EXERCISE BRIEF: Keep the wording of the records intact as you retype them, and omit every image.

-- DATA FOR THE TASK follows --

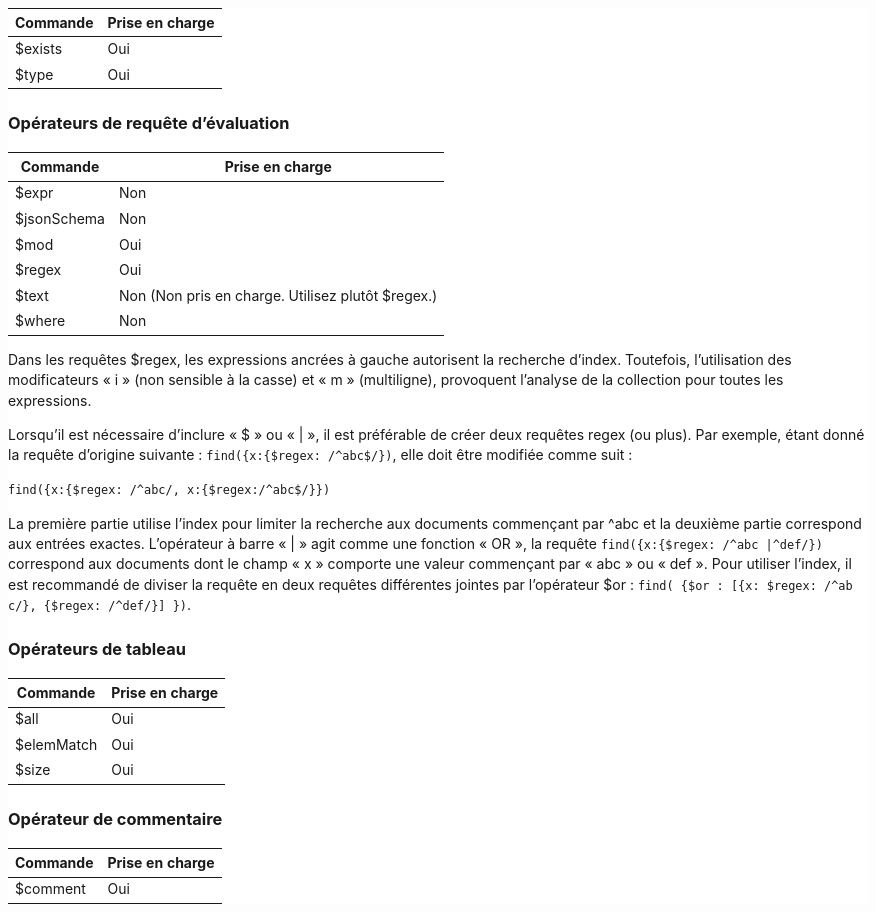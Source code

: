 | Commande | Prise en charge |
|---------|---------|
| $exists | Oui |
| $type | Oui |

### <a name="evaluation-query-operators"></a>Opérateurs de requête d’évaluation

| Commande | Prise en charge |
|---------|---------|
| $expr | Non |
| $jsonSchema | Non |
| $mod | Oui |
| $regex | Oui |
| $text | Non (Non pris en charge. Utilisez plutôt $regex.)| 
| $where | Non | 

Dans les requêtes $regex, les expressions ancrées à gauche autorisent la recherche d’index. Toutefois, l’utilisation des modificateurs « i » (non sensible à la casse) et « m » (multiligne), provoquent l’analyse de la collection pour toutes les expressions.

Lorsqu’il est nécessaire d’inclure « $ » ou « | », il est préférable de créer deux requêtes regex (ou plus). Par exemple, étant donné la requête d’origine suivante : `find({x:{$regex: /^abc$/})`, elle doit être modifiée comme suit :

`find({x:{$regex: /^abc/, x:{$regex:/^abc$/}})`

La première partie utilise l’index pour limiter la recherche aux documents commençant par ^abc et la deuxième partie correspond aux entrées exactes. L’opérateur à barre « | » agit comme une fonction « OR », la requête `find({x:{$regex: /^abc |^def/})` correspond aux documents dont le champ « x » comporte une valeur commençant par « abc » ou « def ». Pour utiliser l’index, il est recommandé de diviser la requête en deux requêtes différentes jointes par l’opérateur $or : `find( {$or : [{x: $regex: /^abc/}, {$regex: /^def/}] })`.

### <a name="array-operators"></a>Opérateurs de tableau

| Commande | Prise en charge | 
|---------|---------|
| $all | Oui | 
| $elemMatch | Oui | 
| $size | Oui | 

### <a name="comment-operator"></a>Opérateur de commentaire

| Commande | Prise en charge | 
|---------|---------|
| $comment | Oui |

-- DATA FOR THE TASK concluded --

REPLY TO THE TASK:
Source code

: | Commande | Prise en charge |
|---------|---------|
| $exists | Oui |
| $type | Oui |

### <a name="evaluation-query-operators"></a>Opérateurs de requête d’évaluation

| Commande | Prise en charge |
|---------|---------|
| $expr | Non |
| $jsonSchema | Non |
| $mod | Oui |
| $regex | Oui |
| $text | Non (Non pris en charge. Utilisez plutôt $regex.)| 
| $where | Non | 

Dans les requêtes $regex, les expressions ancrées à gauche autorisent la recherche d’index. Toutefois, l’utilisation des modificateurs « i » (non sensible à la casse) et « m » (multiligne), provoquent l’analyse de la collection pour toutes les expressions.

Lorsqu’il est nécessaire d’inclure « $ » ou « | », il est préférable de créer deux requêtes regex (ou plus). Par exemple, étant donné la requête d’origine suivante : `find({x:{$regex: /^abc$/})`, elle doit être modifiée comme suit :

`find({x:{$regex: /^abc/, x:{$regex:/^abc$/}})`

La première partie utilise l’index pour limiter la recherche aux documents commençant par ^abc et la deuxième partie correspond aux entrées exactes. L’opérateur à barre « | » agit comme une fonction « OR », la requête `find({x:{$regex: /^abc |^def/})` correspond aux documents dont le champ « x » comporte une valeur commençant par « abc » ou « def ». Pour utiliser l’index, il est recommandé de diviser la requête en deux requêtes différentes jointes par l’opérateur $or : `find( {$or : [{x: $regex: /^abc/}, {$regex: /^def/}] })`.

### <a name="array-operators"></a>Opérateurs de tableau

| Commande | Prise en charge | 
|---------|---------|
| $all | Oui | 
| $elemMatch | Oui | 
| $size | Oui | 

### <a name="comment-operator"></a>Opérateur de commentaire

| Commande | Prise en charge | 
|---------|---------|
| $comment | Oui |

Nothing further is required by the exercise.